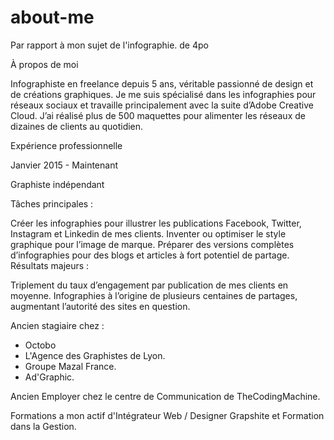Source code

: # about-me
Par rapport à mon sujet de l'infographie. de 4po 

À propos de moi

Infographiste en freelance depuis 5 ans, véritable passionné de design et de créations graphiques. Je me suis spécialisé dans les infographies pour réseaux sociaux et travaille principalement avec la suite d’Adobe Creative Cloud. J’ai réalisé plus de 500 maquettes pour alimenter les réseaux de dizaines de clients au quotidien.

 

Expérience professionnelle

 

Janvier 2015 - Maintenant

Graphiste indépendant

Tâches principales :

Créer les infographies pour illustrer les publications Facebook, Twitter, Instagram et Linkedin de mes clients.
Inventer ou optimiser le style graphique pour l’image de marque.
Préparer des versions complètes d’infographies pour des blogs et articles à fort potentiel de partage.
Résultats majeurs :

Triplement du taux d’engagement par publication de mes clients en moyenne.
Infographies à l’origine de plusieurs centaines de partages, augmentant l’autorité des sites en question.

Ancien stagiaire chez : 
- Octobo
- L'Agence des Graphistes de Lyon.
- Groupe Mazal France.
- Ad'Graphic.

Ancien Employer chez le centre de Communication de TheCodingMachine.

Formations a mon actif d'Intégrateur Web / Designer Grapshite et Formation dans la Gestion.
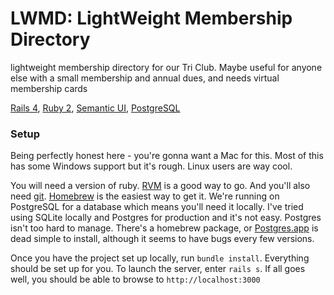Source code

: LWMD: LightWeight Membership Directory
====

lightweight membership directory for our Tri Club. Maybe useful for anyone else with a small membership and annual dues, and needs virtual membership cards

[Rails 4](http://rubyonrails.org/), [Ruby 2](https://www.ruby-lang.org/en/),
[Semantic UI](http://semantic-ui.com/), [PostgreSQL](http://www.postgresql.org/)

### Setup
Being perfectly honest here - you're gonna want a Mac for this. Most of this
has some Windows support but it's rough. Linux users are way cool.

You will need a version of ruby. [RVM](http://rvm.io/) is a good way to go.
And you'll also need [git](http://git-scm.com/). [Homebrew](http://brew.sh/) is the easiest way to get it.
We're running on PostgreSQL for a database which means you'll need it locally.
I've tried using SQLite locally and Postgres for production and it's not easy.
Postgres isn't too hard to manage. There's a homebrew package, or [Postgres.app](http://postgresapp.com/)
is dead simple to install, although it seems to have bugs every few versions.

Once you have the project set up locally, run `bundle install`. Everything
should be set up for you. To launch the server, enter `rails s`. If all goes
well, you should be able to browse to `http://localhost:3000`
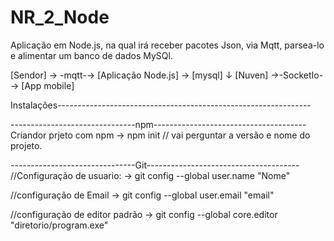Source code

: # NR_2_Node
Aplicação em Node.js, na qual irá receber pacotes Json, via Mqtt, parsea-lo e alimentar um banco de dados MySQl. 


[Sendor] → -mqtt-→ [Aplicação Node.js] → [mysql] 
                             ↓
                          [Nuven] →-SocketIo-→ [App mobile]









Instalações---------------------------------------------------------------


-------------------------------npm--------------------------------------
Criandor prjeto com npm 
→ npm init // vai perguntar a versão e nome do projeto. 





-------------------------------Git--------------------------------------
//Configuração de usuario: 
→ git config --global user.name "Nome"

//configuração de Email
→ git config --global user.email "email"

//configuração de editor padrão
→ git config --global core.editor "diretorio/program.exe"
───
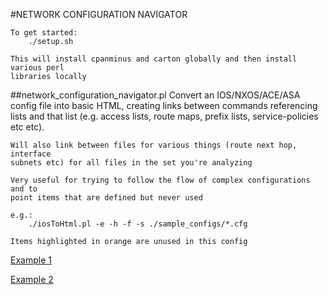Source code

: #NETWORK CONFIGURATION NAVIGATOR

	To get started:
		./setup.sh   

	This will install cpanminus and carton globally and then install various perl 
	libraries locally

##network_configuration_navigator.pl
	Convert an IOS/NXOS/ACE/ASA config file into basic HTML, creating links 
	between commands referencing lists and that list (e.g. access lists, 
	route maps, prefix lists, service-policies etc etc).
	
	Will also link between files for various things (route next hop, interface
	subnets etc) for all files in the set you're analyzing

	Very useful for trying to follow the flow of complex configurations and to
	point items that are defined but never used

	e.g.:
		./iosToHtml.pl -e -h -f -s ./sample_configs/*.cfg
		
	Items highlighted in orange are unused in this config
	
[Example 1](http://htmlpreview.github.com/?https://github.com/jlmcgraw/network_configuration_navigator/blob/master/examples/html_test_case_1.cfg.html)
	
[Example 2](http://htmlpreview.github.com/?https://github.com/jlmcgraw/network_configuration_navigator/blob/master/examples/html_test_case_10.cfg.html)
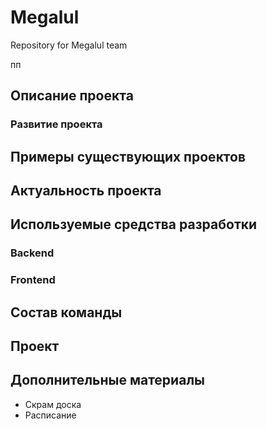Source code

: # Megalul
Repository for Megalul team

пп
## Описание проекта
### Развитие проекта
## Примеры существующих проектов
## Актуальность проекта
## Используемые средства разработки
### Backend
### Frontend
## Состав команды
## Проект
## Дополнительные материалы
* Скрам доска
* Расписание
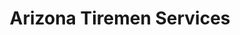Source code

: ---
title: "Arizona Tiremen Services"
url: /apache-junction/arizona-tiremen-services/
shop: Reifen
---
───
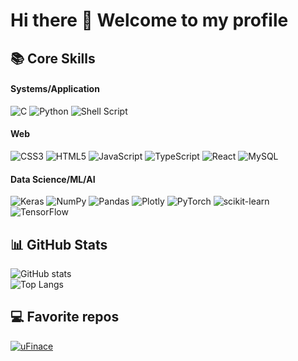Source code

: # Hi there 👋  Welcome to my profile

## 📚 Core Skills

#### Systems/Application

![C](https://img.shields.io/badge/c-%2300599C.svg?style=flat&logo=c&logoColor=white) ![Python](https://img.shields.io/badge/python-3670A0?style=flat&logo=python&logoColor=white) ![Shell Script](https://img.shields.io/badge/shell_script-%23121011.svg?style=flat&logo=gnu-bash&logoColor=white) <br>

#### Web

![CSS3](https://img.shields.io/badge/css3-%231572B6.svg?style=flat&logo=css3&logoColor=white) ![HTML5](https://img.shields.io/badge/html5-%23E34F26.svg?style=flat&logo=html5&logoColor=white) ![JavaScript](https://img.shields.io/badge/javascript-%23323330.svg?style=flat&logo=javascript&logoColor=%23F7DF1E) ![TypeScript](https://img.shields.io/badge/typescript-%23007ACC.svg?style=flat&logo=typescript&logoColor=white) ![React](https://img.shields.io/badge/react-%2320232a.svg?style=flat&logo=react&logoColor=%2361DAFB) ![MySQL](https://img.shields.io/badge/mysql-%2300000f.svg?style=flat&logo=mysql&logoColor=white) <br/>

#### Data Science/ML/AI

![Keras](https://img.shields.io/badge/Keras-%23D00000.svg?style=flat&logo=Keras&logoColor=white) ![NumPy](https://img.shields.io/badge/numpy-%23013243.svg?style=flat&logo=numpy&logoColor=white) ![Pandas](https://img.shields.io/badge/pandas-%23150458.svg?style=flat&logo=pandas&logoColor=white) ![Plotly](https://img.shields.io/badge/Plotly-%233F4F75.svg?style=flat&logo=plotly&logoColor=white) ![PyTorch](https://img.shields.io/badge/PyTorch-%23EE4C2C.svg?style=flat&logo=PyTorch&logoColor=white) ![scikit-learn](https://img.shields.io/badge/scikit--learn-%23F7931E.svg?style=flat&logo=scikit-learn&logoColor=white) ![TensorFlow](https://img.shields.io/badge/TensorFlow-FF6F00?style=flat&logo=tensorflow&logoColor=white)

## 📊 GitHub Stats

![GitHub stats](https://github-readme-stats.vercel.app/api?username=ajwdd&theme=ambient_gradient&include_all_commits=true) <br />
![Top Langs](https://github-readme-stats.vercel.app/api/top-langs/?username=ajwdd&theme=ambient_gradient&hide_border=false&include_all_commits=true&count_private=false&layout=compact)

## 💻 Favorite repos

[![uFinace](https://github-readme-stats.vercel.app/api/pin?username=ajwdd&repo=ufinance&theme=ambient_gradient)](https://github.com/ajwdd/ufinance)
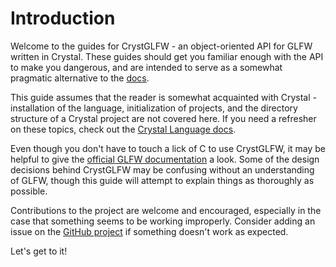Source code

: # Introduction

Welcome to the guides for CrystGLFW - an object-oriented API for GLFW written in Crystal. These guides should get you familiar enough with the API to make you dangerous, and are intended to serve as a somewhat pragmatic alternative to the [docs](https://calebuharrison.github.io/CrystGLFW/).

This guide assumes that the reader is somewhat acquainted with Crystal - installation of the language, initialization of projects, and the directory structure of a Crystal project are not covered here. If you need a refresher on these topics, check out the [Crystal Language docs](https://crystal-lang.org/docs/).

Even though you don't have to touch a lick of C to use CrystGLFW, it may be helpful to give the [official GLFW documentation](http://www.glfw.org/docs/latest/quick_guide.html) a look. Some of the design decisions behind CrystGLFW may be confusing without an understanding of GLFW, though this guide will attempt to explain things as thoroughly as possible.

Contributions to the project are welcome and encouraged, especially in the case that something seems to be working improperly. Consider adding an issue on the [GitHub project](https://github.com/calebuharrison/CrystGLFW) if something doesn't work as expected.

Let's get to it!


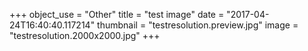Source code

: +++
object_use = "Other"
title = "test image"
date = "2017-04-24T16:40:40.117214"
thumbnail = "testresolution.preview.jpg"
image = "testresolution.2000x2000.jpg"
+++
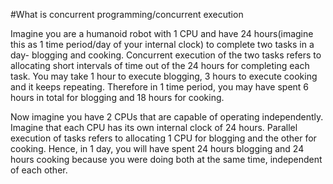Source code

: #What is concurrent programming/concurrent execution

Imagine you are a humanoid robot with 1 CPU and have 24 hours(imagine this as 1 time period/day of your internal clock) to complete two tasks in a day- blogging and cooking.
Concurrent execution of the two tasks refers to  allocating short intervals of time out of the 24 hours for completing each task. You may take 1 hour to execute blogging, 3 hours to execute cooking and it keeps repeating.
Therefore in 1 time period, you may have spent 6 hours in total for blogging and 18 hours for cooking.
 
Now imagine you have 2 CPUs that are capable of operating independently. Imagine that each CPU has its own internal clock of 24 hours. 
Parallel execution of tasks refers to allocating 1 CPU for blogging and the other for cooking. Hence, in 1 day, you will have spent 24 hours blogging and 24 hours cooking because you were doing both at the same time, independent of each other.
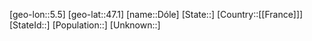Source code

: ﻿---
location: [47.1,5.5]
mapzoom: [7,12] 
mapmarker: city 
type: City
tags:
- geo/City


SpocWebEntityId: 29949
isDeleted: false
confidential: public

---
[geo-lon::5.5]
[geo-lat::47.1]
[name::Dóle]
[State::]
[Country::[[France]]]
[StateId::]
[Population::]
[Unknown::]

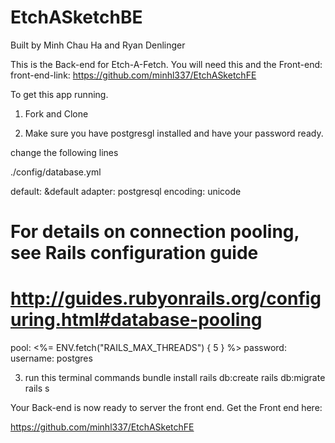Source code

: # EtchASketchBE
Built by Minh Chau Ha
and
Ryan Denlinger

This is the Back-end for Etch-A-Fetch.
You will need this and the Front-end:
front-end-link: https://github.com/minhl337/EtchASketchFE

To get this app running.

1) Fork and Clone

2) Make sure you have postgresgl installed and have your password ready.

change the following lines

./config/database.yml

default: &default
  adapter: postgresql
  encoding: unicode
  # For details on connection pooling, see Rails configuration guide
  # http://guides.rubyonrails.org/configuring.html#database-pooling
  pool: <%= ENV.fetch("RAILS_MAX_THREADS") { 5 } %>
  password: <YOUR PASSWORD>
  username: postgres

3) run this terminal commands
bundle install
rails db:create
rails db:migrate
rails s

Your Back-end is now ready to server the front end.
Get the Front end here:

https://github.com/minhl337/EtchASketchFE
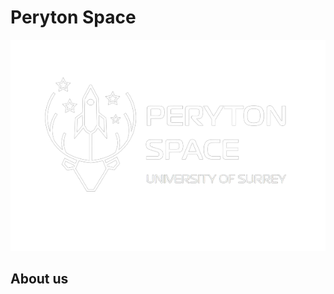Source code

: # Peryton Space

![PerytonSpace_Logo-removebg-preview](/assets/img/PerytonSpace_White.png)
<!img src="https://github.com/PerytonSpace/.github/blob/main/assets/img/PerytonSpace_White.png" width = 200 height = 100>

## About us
───
What needs to be done: Look over the entries for "server", then copy every line that includes that string.

Exercise output:
should be set up for you. To launch the server, enter `rails s`. If all goes
Your Back-end is now ready to server the front end.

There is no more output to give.